Then having cleared away the preliminaries Jim came to the point. “Your finance committee here in Tillman is going to vote your stock against us, though,” he said. “Porter has pulled their leg with a fake contract, and they're just about big enough fools to be caught by that sort of a game. I've known about it for some time, and I might have done something if we hadn't stood to win anyway. As it is they can't beat us, no matter how they vote.”
There were more questions and more perfectly frank answers, and at last the editor knew practically all there was to know about the dealings of the wily Mr. Blaney. Jim did not seem to take the contract very seriously, but he was evidently perfectly familiar with its provisions. When the editor rose to go his head was fairly awhirl.
“Mr. Weeks,” he asked, “have you given this story to any one else?”
“No,” said Jim.
“We don't come out till to-morrow afternoon,” said the editor. “We haven't a Sunday edition. Will the story be any good by that time?”

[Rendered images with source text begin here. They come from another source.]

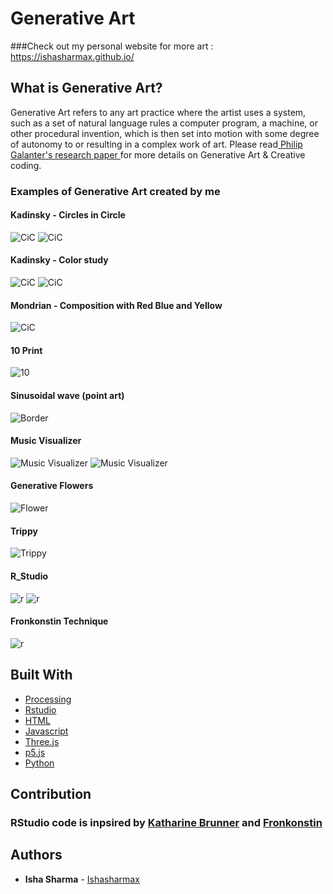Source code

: # Generative Art

###Check out my personal website for more art : https://ishasharmax.github.io/

## What is Generative Art?

Generative Art refers to any art practice where the artist uses a system, such as a set of natural language rules a computer program, 
a machine, or other procedural invention, which is then set into motion with some degree of autonomy to or resulting in a complex 
work of art. Please read[ Philip Galanter's research paper ](https://www.philipgalanter.com/downloads/ga2003_paper.pdf) for more details on Generative Art & Creative coding.

### Examples of Generative Art created by me

#### Kadinsky - Circles in Circle
![CiC](artImages/kandinsky3.jpg)
![CiC](artImages/kandinsky4.jpg)

#### Kadinsky - Color study
![CiC](artImages/kandinsky2.jpg)
![CiC](artImages/kandinsky.jpg)

#### Mondrian - Composition with Red Blue and Yellow
![CiC](artImages/Mondrian.jpg)

#### 10 Print
![10](gifs/10Print.gif)

#### Sinusoidal wave (point art)
![Border](gifs/Border_gif.gif)

#### Music Visualizer
![Music Visualizer](gifs/ezgif.com-video-to-gif-12.gif)
![Music Visualizer](gifs/ezgif.com-crop.gif)

#### Generative Flowers
![Flower](Processing_Images/1596258415574.JPG)

#### Trippy
![Trippy](gifs/ezgif.com-video-to-gif.gif)

#### R_Studio
![r](R_Images/1596230840379.JPG)
![r](R_Images/2C7474B8-8096-4033-8F66-5D590B81E300.JPEG)

#### Fronkonstin Technique
![r](R_Images/E06A762D-5682-49AD-9B93-471C38A76C2B.JPG)

## Built With
* [Processing](https://processing.org/) 
* [Rstudio](https://docs.rstudio.com/) 
* [HTML](https://en.wikipedia.org/wiki/HTML) 
* [Javascript](https://www.javascript.com/) 
* [Three.js](https://threejs.org/)
* [p5.js](https://p5js.org/)
* [Python](https://www.python.org/)

## Contribution

### RStudio code is inpsired by [Katharine Brunner](https://katharinabrunner.de/software-portfolio/) and [Fronkonstin](https://fronkonstin.com)

## Authors

* **Isha Sharma** - [Ishasharmax](https://github.com/ishasharmax)
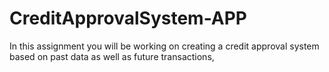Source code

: # CreditApprovalSystem-APP
In this assignment you will be working on creating a credit approval  system based on past data as well as future transactions,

“That's as you think,” said Jim. “I shan't give it to any one else.”
The bewildered editor went on his way rejoicing, and Jim packed his bag and started for Chicago. He had planted his mine under Blaney and he could do nothing more with him until the time for exploding it. Jim was satisfied with his plan. The story which The Watchman was to print the next afternoon was almost sure to scare Blaney into submission. True, the time was short between the issue of the paper and the stockholders' meeting, but this fact was after all rather to Jim's advantage than otherwise. The only element of uncertainty in Jim's success lay in the possible countermove which McNally might make to reassure Blaney. The chances were, Jim thought, that McNally would not hear of the story in The Watchman until Tuesday morning.
Jim reached Chicago late Sunday afternoon.
On Monday he and Harvey were back in the office working on other matters. Not until Tuesday morning did Jim start for Manchester, where the stockholders' meeting was to be held that afternoon.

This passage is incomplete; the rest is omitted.